Make an exact copy of the lines from the top of the entries below through the line with "- update rust crate demand to 1.1.1". Leave all pictures out.

Saved entries
▼▼▼

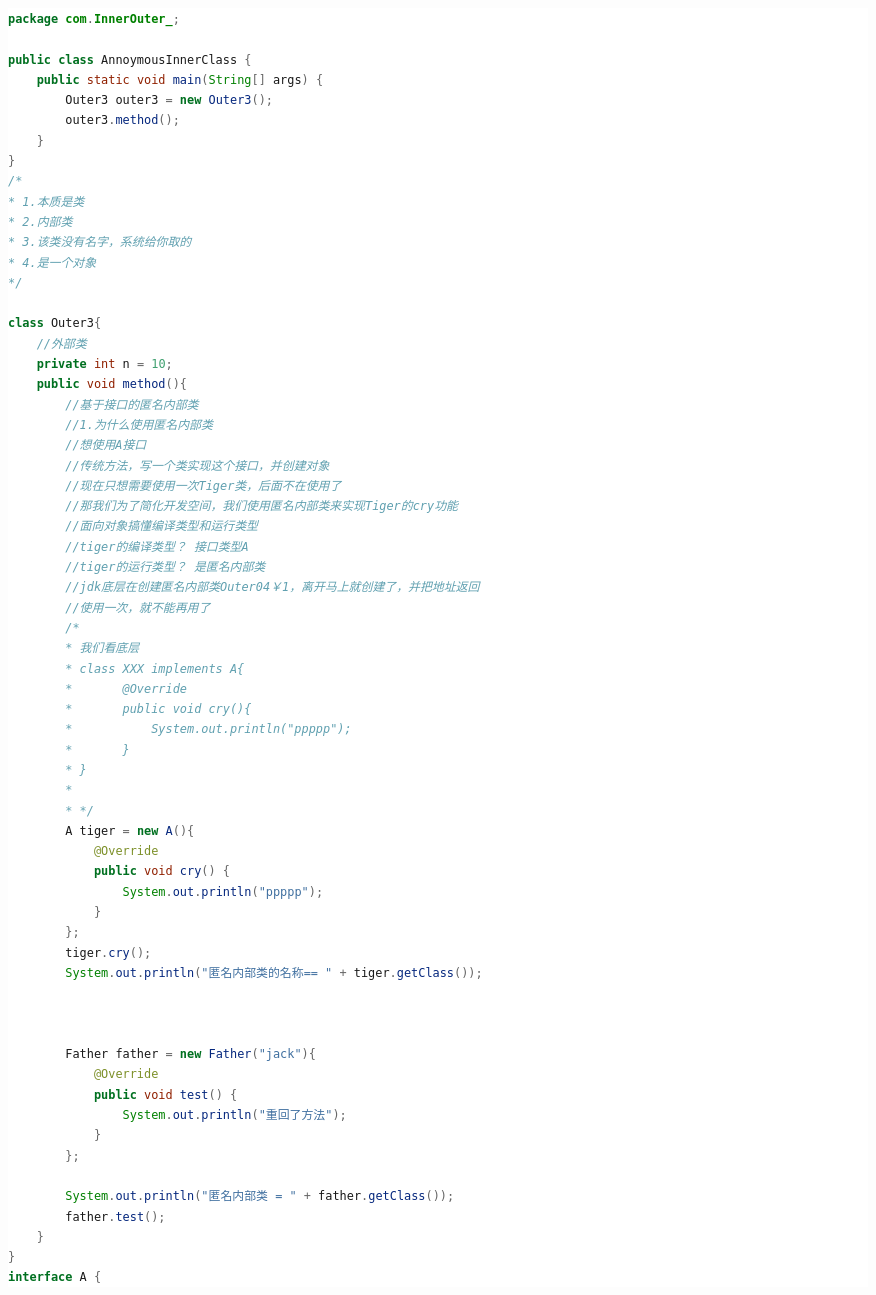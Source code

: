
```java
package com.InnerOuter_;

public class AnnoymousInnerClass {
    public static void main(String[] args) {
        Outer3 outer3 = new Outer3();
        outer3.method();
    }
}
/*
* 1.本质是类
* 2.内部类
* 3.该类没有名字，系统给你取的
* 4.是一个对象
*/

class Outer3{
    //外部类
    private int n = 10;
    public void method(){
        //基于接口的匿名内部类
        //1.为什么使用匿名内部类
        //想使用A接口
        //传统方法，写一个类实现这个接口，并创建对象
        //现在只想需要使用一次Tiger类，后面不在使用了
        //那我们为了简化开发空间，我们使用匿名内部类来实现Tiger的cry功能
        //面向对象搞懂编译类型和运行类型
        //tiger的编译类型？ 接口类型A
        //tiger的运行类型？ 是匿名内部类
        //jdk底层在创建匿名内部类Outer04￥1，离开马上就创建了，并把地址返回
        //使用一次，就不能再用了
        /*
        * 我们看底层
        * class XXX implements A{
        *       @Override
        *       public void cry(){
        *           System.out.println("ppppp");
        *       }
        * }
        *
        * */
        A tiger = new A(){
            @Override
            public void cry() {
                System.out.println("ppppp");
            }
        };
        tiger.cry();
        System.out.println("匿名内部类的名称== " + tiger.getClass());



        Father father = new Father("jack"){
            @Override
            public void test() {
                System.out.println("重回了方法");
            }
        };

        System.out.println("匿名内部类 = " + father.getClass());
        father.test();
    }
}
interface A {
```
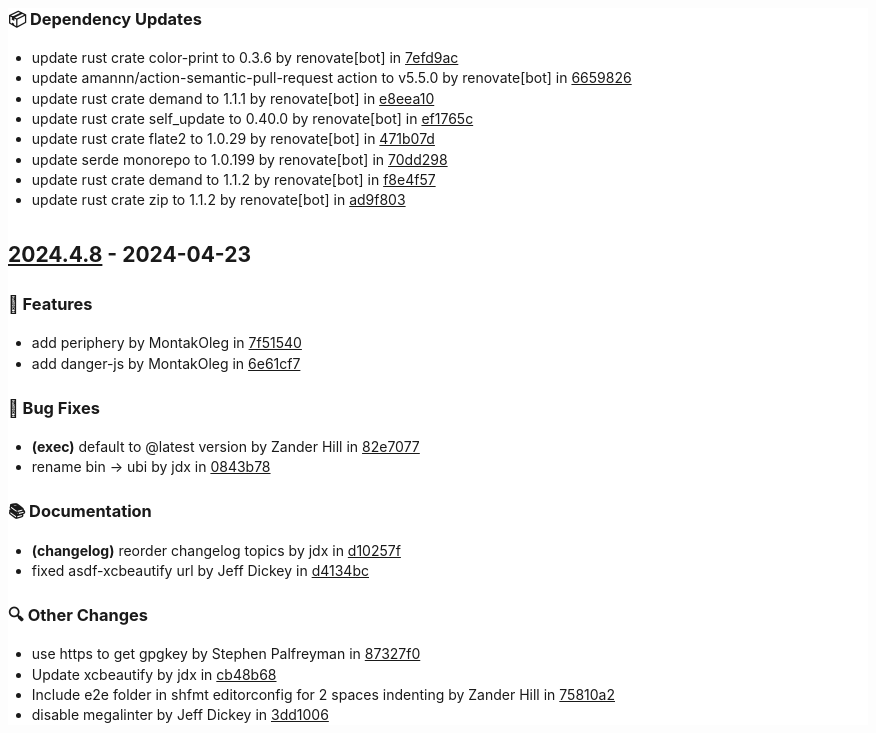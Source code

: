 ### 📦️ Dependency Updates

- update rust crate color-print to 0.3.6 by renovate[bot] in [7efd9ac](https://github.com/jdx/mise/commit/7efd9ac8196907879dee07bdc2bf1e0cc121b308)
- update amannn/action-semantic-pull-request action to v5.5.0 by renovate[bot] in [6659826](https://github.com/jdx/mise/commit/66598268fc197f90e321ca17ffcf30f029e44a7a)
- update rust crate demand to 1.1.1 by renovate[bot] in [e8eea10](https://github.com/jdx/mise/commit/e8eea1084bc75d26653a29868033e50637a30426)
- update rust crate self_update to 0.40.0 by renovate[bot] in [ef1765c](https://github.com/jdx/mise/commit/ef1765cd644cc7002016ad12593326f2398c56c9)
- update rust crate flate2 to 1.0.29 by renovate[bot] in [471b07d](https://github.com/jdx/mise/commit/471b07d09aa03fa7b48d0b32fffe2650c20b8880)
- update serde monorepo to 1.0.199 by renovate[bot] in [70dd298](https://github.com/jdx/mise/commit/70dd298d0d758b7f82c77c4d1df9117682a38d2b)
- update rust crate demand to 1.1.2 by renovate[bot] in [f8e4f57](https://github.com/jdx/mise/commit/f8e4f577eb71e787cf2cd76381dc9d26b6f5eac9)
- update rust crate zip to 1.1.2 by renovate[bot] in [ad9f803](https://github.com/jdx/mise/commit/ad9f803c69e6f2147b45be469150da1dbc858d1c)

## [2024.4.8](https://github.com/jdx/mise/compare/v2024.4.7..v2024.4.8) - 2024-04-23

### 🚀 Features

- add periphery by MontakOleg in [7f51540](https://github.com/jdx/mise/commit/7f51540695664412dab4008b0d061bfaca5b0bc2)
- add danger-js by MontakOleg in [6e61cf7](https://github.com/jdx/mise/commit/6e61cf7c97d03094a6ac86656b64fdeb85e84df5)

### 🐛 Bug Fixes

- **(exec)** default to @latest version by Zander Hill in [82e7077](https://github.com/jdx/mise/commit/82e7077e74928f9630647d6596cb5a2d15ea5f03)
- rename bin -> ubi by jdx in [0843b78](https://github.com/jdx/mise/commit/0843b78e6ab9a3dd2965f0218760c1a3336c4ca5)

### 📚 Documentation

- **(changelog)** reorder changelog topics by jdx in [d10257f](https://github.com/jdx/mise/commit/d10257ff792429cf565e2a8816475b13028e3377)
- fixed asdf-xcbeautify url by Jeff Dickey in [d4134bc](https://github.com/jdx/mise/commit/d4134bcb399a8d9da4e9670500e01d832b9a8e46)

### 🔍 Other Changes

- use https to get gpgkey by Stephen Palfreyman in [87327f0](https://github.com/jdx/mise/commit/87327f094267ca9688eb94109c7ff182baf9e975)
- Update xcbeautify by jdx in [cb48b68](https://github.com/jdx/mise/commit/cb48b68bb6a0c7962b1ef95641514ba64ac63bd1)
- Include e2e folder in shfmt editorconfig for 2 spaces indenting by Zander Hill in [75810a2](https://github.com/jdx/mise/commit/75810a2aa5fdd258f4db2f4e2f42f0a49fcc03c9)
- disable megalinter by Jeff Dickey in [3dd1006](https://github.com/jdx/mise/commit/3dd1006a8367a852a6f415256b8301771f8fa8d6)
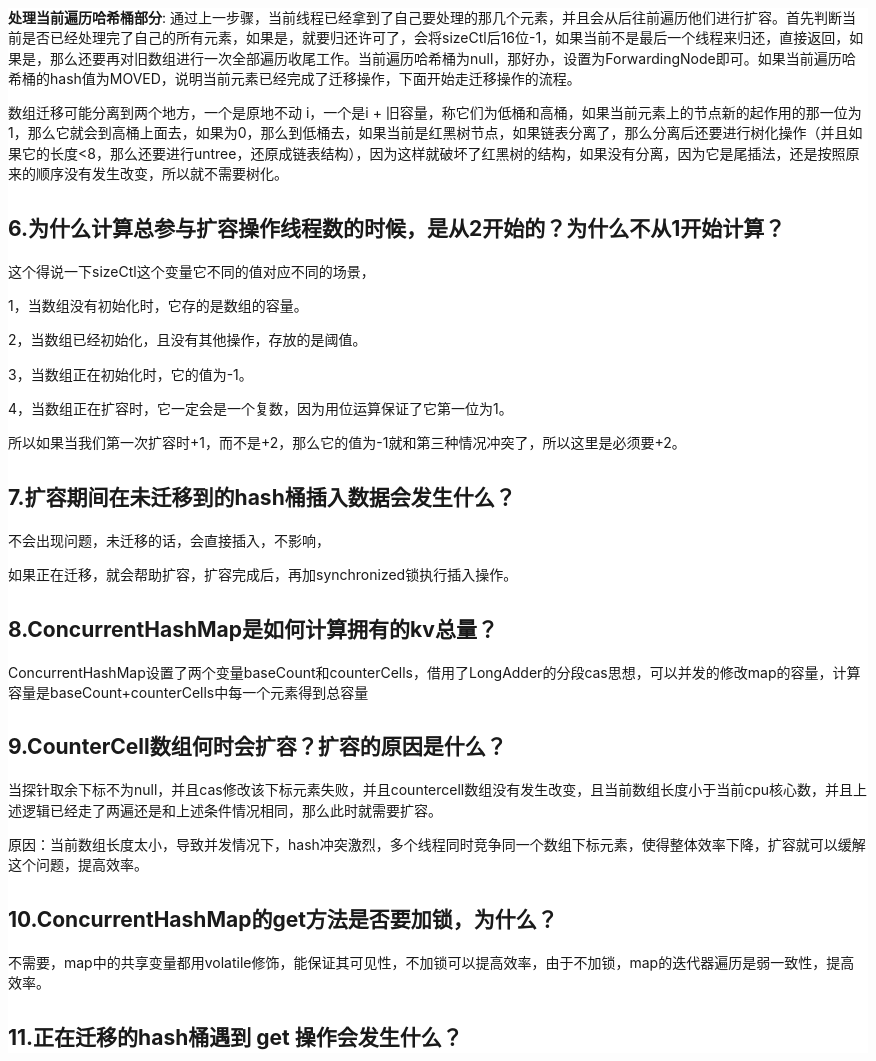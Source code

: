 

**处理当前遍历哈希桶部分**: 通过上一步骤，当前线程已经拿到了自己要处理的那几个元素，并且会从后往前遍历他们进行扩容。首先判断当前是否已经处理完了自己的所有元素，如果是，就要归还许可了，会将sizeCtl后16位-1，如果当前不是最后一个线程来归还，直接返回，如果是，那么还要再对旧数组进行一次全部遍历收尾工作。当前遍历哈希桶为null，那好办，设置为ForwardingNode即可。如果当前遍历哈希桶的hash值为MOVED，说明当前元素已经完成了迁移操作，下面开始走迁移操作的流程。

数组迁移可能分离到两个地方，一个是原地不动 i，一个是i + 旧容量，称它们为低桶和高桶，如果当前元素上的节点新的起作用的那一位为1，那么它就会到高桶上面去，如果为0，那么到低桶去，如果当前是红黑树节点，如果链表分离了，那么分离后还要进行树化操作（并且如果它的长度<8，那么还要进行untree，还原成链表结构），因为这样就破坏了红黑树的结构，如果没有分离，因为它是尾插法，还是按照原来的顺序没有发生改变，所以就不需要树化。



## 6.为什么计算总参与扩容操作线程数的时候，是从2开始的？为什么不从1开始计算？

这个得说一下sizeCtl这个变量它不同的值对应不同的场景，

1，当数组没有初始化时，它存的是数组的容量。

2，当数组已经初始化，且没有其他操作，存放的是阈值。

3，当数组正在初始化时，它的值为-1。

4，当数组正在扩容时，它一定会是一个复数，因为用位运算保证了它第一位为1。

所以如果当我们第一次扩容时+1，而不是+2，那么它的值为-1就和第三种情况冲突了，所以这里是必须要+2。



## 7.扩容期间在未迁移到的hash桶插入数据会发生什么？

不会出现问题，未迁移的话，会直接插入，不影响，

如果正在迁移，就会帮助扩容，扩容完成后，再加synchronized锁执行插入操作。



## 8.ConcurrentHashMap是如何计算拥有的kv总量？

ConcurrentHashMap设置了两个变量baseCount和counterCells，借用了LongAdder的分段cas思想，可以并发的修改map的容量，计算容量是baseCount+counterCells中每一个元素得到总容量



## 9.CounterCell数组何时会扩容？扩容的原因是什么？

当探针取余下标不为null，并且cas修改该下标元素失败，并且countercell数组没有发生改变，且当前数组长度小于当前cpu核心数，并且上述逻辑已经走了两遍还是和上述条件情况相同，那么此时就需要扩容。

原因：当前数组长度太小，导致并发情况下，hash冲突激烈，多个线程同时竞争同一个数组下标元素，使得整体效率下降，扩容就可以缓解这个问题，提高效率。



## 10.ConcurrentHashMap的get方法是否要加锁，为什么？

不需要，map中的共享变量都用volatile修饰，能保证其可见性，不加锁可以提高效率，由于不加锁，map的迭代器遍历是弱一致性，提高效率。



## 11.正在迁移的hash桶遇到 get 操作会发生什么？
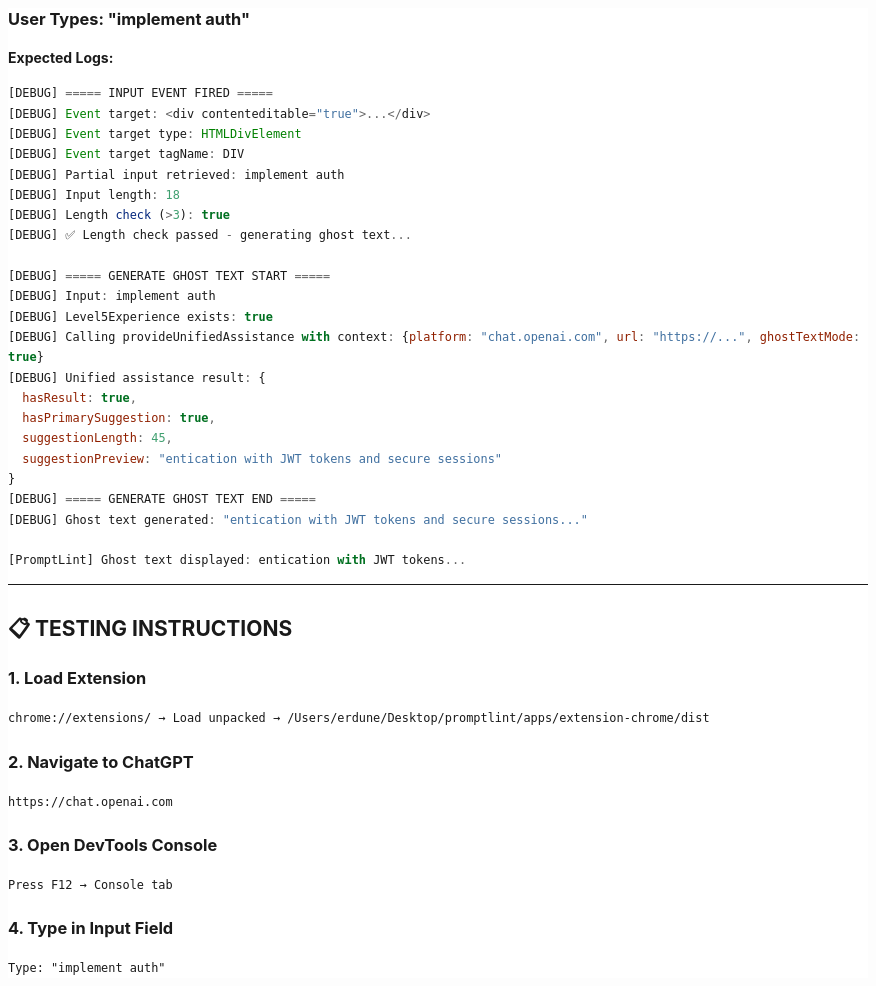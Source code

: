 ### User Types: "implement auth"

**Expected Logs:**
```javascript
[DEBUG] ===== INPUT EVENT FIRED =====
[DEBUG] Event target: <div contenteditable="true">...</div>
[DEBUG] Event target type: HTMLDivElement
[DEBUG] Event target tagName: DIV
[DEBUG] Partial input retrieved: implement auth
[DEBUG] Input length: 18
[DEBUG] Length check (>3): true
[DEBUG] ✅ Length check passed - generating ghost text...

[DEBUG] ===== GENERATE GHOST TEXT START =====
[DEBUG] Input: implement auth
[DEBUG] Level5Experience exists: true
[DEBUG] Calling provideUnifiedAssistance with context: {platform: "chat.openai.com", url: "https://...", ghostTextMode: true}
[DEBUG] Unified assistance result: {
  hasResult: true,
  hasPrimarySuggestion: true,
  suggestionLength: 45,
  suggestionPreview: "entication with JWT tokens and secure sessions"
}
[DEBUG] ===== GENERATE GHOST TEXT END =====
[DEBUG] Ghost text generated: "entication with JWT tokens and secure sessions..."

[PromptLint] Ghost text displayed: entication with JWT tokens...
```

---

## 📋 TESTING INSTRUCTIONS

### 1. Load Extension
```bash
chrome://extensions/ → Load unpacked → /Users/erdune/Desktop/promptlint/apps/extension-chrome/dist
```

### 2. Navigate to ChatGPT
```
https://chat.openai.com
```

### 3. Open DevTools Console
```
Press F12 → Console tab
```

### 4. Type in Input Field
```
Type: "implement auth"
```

▲▲▲

» Exercise output
Source code

:
```java
package com.InnerOuter_;

public class AnnoymousInnerClass {
    public static void main(String[] args) {
        Outer3 outer3 = new Outer3();
        outer3.method();
    }
}
/*
* 1.本质是类
* 2.内部类
* 3.该类没有名字，系统给你取的
* 4.是一个对象
*/

class Outer3{
    //外部类
    private int n = 10;
    public void method(){
        //基于接口的匿名内部类
        //1.为什么使用匿名内部类
        //想使用A接口
        //传统方法，写一个类实现这个接口，并创建对象
        //现在只想需要使用一次Tiger类，后面不在使用了
        //那我们为了简化开发空间，我们使用匿名内部类来实现Tiger的cry功能
        //面向对象搞懂编译类型和运行类型
        //tiger的编译类型？ 接口类型A
        //tiger的运行类型？ 是匿名内部类
        //jdk底层在创建匿名内部类Outer04￥1，离开马上就创建了，并把地址返回
        //使用一次，就不能再用了
        /*
        * 我们看底层
        * class XXX implements A{
        *       @Override
        *       public void cry(){
        *           System.out.println("ppppp");
        *       }
        * }
        *
        * */
        A tiger = new A(){
            @Override
            public void cry() {
                System.out.println("ppppp");
            }
        };
        tiger.cry();
        System.out.println("匿名内部类的名称== " + tiger.getClass());



        Father father = new Father("jack"){
            @Override
            public void test() {
                System.out.println("重回了方法");
            }
        };

        System.out.println("匿名内部类 = " + father.getClass());
        father.test();
    }
}
interface A {
```
Source code

: ### 📦️ Dependency Updates

- update rust crate color-print to 0.3.6 by renovate[bot] in [7efd9ac](https://github.com/jdx/mise/commit/7efd9ac8196907879dee07bdc2bf1e0cc121b308)
- update amannn/action-semantic-pull-request action to v5.5.0 by renovate[bot] in [6659826](https://github.com/jdx/mise/commit/66598268fc197f90e321ca17ffcf30f029e44a7a)
- update rust crate demand to 1.1.1 by renovate[bot] in [e8eea10](https://github.com/jdx/mise/commit/e8eea1084bc75d26653a29868033e50637a30426)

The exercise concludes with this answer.